As the Army looks toward how it wants to fight in 2030 and beyond, the concept of the Penetration Division is taking shape. During several weeks of training and experimentation as part of Warfighter 22-4 and the Joint Warfighting Assessment 22 at Fort Stewart, Georgia, Soldiers from the 3rd Infantry Division replicated a Penetration Division in an effort to assess the formation’s capabilities.
The Army has designed the Penetration Division to be a decisive unit of action and prioritized it for organizational and technological transformations. For the past 30 years, the Brigade has been the decisive unit of action, and as the Army prepares for large-scale combat operations, changes are needed. It has been found that the combined arms operations at the brigade level do not have the combat power to achieve penetration of enemy forces. A Penetration Division is specifically built to conduct large-scale combat operations.
With that starting point, Soldiers from the 3rd ID stepped up during the U.S. Army Joint Modernization Command’s JWA 22 to replicate a Penetration Division and provide lessons learned. The 3rd ID spent the months leading up to JWA 22 learning about the capabilities of a Penetration Division. That early and dedicated preparation allowed 3rd ID Soldiers to step into the Penetration Division role and replicate the capabilities ably, said Lt. Col. Billy VanCuren, integration team chief for JMC’s operations group A.
“3rd ID has put in an absolutely great effort into becoming a Penetration Division,” VanCuren said. “They started off with Leader Professional Development sessions last year. When they found out they were going to replicate a Penetration Division, and I met their players for the first time, they had already read the materials that were written about the Penetration Division. All that has paid off in this experiment, and the 3rd ID is now giving us a great look at how a Penetration Division should operate.”

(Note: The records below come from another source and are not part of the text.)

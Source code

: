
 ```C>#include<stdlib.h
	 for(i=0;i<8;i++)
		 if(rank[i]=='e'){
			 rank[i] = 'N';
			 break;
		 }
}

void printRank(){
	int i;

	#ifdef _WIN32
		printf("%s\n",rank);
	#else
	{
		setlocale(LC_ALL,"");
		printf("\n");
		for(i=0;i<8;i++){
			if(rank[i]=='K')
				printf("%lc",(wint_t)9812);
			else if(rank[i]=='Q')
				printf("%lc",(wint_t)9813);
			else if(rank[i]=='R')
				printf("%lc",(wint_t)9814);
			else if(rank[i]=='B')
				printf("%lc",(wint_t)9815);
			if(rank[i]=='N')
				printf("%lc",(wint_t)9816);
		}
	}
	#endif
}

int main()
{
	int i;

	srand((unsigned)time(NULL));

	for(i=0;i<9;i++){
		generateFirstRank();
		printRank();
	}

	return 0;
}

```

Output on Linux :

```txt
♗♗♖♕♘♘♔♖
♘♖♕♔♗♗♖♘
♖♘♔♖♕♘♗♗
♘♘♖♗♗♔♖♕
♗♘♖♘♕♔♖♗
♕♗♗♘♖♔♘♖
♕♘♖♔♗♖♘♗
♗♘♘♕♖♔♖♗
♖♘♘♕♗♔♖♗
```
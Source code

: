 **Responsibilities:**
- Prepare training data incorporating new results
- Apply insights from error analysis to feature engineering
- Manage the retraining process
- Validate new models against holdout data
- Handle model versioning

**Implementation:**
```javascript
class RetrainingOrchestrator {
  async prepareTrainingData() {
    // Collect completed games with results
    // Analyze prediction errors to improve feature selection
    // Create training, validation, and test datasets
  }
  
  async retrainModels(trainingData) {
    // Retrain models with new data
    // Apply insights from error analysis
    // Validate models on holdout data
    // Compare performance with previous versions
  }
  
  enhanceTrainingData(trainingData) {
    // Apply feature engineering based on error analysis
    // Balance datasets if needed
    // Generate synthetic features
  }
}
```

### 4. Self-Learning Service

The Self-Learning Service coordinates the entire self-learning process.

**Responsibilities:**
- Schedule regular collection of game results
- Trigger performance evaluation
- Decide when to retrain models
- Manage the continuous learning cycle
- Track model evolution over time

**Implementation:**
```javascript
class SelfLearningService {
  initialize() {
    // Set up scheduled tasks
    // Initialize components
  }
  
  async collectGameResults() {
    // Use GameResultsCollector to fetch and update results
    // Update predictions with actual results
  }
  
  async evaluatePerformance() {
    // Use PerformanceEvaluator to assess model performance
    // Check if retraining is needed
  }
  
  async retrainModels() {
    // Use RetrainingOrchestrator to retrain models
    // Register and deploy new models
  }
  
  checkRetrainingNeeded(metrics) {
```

In being some of the first Soldiers to attempt to fight as a Penetration Division, it took some time to change their way of thinking and really understand how to utilize new capabilities, like Air-Launched Effects, said Maj. Franklin Peachey, 3rd ID intelligence planner
“Now we’re causing the enemy multiple dilemmas, and we are having simultaneous effects throughout the depth of the battlefield, really over 100 kilometers, which is just unprecedented.” Peachey said. “It took a lot for the division to expand their thought process, and it took us months and weeks and days of reps to have the language to do that.”
As 3rd ID Soldiers learned more about the Penetration Division and how the Army wants to conduct Multi-Domain Operations, they started to see how the sensor-to-shooter linkage could work. Then practicing it during JWA 22/Warfighter 22-4 allowed them to clearly see how to employ it, and how deep they could sense and target, said Lt. Col. Mike Hefti, 3rd ID chief of plans.
“Some of the capabilities they've given us for unmanned systems is an incredibly big change to the way we fight,” Hefti said. “I think some of the fires assets they have given us will also change the way we fight. What I’m seeing in the army 2030 is an ability to now have a sensor-to-shooter linkage. Now, instead of putting the cost of a human being out there to send something, I have some stuff that's close to all-weather capable, these unmanned robotic systems I can put forward to preserve human life. Those then pull us forward to engage the enemy at the place and time of our choosing.”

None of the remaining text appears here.